Open MPI logo

Open MPI User's Mailing List Archives

  |   Home   |   Support   |   FAQ   |   all Open MPI User's mailing list

Subject: Re: [OMPI users] Multiple mpiexec's within a job (schedule within a scheduled machinefile/job allocation)
From: Adams, Brian M (briadam_at_[hidden])
Date: 2009-07-30 13:49:15


Apologies if I'm being confusing; I'm probably trying to get at atypical use cases. M and N need not correspond to the number of nodes/ppn nor ppn/nodes available. By node vs. slot doesn't much matter, as long as in the end I don't oversubscribe any node. By slot might be good for efficiency in some apps, but I can't make a general case for it.

I think what you proposed offers some help in the case where N is an integer multiple of the number of available nodes, but perhaps not in other cases. I must be missing something here, so instead of being fully general, perhaps consider a specific case. Suppose we have 4 nodes, 8 ppn (32 slots is I think the ompi language). I might want to schedule, for example

1. M=2 simultaneous N=16 processor jobs: Here I believe what you suggested will work since N is a multiple of the available number of nodes. I could use either npernode 4 or just bynode and I think get the same result: an even distribution of tasks. (similar applies to, e.g., 8x4, 4x8)

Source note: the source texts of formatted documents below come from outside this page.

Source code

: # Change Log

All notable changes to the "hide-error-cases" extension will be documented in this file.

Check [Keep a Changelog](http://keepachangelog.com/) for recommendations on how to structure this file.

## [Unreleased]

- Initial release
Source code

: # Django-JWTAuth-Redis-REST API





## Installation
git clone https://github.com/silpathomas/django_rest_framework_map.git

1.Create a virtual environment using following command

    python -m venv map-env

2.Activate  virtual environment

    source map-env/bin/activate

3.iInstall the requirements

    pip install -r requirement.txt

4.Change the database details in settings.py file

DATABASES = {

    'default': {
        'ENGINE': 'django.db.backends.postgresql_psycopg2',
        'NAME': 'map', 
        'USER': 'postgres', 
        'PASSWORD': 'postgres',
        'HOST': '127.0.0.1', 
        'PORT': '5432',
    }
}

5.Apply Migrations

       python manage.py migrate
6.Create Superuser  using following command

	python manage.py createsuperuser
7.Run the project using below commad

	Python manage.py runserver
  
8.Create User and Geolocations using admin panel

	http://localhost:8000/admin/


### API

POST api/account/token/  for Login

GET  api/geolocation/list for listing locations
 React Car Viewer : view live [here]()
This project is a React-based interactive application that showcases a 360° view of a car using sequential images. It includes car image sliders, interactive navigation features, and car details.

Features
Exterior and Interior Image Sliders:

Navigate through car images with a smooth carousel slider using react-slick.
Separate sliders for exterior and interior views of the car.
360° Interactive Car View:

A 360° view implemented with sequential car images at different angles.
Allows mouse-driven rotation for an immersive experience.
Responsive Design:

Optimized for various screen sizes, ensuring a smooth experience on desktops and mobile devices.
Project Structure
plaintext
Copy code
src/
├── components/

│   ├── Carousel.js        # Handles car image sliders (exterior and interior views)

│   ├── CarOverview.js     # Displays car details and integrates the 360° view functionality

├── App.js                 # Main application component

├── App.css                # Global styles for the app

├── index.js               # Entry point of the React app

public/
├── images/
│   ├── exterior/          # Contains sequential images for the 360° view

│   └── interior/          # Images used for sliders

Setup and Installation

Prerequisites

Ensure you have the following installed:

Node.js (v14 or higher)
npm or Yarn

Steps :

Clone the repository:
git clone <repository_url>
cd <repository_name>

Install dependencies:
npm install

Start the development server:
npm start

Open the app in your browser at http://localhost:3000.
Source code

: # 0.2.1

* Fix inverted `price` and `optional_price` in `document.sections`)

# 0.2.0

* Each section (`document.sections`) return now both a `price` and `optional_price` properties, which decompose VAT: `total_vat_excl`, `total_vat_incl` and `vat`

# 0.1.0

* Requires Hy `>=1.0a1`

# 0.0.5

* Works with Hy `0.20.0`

2. M=16 simultaneous N=2 processor jobs: it seems if I use bynode or npernode, I would end up with 16 processes on each of the first two nodes (similar applies to, e.g., 32x1 or 10x3). Scheduling many small jobs is a common problem for us.

3. M=3 simultaneous, N=10 processor jobs: I think we'd end up with this distribution (where A-D are nodes and 0-2 jobs)

A 0 0 0 1 1 1 2 2 2
B 0 0 0 1 1 1 2 2 2
C 0 0 1 1 2 2
D 0 0 1 1 2 2

where A and B are over-subscribed and there are more than the two unused slots I'd expect in the whole allocation.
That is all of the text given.